Colonel Gaddafi may be – to put it charitably – eccentric, but he isn’t foolish. Dictators confront a curious paradox: though they are not obliged to listen to dissent, they must nevertheless respect the moods of their subject populations more carefully than their elected peers. Even indoors Gaddafi often hides behind sunglasses and famously receives visitors in a tent. “He obviously feels,” says Allan, “that playing on that way of life touches something in the people of Libya and he wants to express the legitimacy that comes from being from the desert.”
Gaddafi’s robes, many of them made by Tripoli designer Rabia Ben Barka, represent a singular interpretation of traditional Arab dress. It is arguable that nobody else could get away with it.

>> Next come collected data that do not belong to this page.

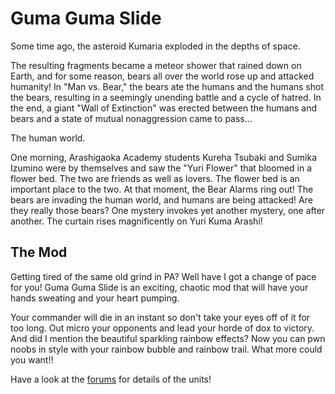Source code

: # Guma Guma Slide
Some time ago, the asteroid Kumaria exploded in the depths of space.

The resulting fragments became a meteor shower that rained down on Earth, and for some reason, bears all over the world rose up and attacked humanity! In "Man vs. Bear," the bears ate the humans and the humans shot the bears, resulting in a seemingly unending battle and a cycle of hatred. In the end, a giant "Wall of Extinction" was erected between the humans and bears and a state of mutual nonaggression came to pass...

The human world.

One morning, Arashigaoka Academy students Kureha Tsubaki and Sumika Izumino were by themselves and saw the "Yuri Flower" that bloomed in a flower bed. The two are friends as well as lovers. The flower bed is an important place to the two. At that moment, the Bear Alarms ring out! The bears are invading the human world, and humans are being attacked! Are they really those bears? One mystery invokes yet another mystery, one after another. The curtain rises magnificently on Yuri Kuma Arashi!

## The Mod
Getting tired of the same old grind in PA? Well have I got a change of pace for you! Guma Guma Slide is an exciting, chaotic mod that will have your hands sweating and your heart pumping. 

Your commander will die in an instant so don't take your eyes off of it for too long. Out micro your opponents and lead your horde of dox to victory. And did I mention the beautiful sparkling rainbow effects? Now you can pwn noobs in style with your rainbow bubble and rainbow trail. What more could you want!!

Have a look at the [forums](https://forums.uberent.com/threads/rel-guma-guma-slide.67174/#post-1055775) for details of the units!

“He was 27 when he took power,” says Allan. “He came from the desert and his only claim to fame was that he was a captain. By the time he was 30 he found he could confront the international oil companies and the great powers and steer the world. Ever since, he has tended to assume that he could take extravagant initiatives – what is there to lose?”

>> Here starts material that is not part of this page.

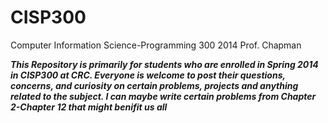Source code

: CISP300 
=======

Computer Information Science-Programming 300 2014 Prof. Chapman

***This Repository is primarily for students who are enrolled in Spring 2014 in CISP300 at CRC.  Everyone is welcome to post their questions, concerns, and curiosity on certain problems, projects and anything related to the subject. I can maybe write certain problems from Chapter 2-Chapter 12 that might benifit us all***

1. Hat – The pill-box titfer, though a favourite of Gaddafi’s, is tainted by associations with African tyrants Mobutu Sese Seko and Idi Amin. 2. Sunglasses – A distinguishing affectation of the Colonel. In March 2008, Gaddafi presented US Congressman John Boehner with a pair of shades. “They don’t fit,” said Boehner.
3. Beard – The chin-fluff is a recent addition. It may be a subliminal nod to Islam – with which, like all secular Arab dictators, Gaddafi has an uneasy relationship – or it may be the standard mid-life-crisis goatee.
4. Robe – Gaddafi’s favoured designer, Rabia Ben Barka, makes traditional and western clothes in her studio – she may well have been responsible for the white suit adorned with a black brooch in the shape of Africa, in which Gaddafi met President Nicolas Sarkozy in July 2007.
Lethal TV hits
Lebanon
While Lebanon’s politicians have been arguing over the election of a new president, trigger-happy citizens have reverted to their old, war-like ways. Now, each time a political leader appears on television, supporters revel in firing celebratory shots into the air. When the prime minister and Hezbollah’s militant leader both appeared on television in March, stray bullets killed a teenage boy. The situation has led politicians to order their followers to drop the habit.
Renaissance sculpture
Senegal
At the top of a hill in Senegal, work has begun on a 50m-tall statue – Africa’s answer to the Statue of Liberty. Looking out to sea, the “African Renaissance” monument will symbolise Africa’s liberation from “centuries of ignorance, intolerance and racism”, according to president Abdoulaye Wade.
Election facts: a man’s world
Saudi Arabia
In 2005 Saudi held its first elections since the 1960s. There was just one thing missing: female voters.
Election? What election?
Mali
The African country holds the record for the fewest number of people bothering to vote: just 21.7 per cent made their cross.